Running and hopping follow similar patterns for different animals, independent of the number of legs employed. An aerial phase alternates with a ground contact phase, during which the center of mass moves as if a spring were compressed and then extended to recover stored elastic energy. Hence, consisting of a point mass mounted on a massless spring leg, the Spring Loaded Inverted Pendulum (SLIP) is a prevalent model for analyzing running and hopping.
In this work we consider an actuated version of the SLIP model, with a series elastic actuator added to the leg, serving the purposes of adding/removing energy to/from the system and of modifying dynamics during stance, toward achieving non-steady locomotion on varying terrain. While the SLIP model has been a topic of research in legged locomotion for several decades, studies on the effect of actuation on the system's behavior are still not complete.
The goal of this thesis is to explore how a series elastic actuator applied to the SLIP model's leg can change the system's dynamics. This, in turn, enables a variety of long-term planning strategies for using limited footholds and design non-steady gaits while simultaneously recovering from unexpected perturbations, both sensorial and due to a limited knowledge of the terrain profile.

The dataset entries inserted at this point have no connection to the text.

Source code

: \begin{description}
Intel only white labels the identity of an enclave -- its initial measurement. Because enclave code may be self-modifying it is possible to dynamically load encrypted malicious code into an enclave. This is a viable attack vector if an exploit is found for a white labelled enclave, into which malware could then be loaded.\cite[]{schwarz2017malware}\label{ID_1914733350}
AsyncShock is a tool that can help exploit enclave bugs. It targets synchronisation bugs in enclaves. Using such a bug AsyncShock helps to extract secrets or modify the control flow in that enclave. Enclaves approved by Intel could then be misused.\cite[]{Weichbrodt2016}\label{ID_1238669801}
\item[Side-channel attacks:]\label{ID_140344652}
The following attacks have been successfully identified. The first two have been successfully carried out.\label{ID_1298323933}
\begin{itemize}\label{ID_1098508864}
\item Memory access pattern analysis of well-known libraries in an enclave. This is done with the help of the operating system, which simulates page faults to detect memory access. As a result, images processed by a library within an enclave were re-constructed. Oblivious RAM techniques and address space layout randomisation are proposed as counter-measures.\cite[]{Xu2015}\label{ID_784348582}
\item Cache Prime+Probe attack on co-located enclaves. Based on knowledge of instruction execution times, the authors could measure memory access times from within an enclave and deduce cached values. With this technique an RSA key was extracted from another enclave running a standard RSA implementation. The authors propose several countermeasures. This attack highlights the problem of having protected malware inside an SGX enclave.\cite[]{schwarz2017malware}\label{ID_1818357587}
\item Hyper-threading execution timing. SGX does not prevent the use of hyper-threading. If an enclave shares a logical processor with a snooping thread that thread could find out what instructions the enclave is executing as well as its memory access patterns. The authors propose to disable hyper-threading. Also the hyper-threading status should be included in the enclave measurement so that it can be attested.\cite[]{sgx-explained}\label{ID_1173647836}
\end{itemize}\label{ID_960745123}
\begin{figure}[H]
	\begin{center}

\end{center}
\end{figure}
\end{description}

We principally investigate how, through actuation, we can solve partially or completely the system's equations of motion, to enforce a desired trajectory and reach a desired state. We also determine the reachable state space of the model using several different actuation strategies, investigating the variation of the reachable set with respect to particular actuator motions and providing relationships between local actuator displacements throughout stance and location of the reached apex state. We then propose a control strategy based on graphical and numerical studies of the reachability space to drive the system to a desired state, with the ability to reduce the effects of sensing errors and disturbances happening at landing as well as during ground contact.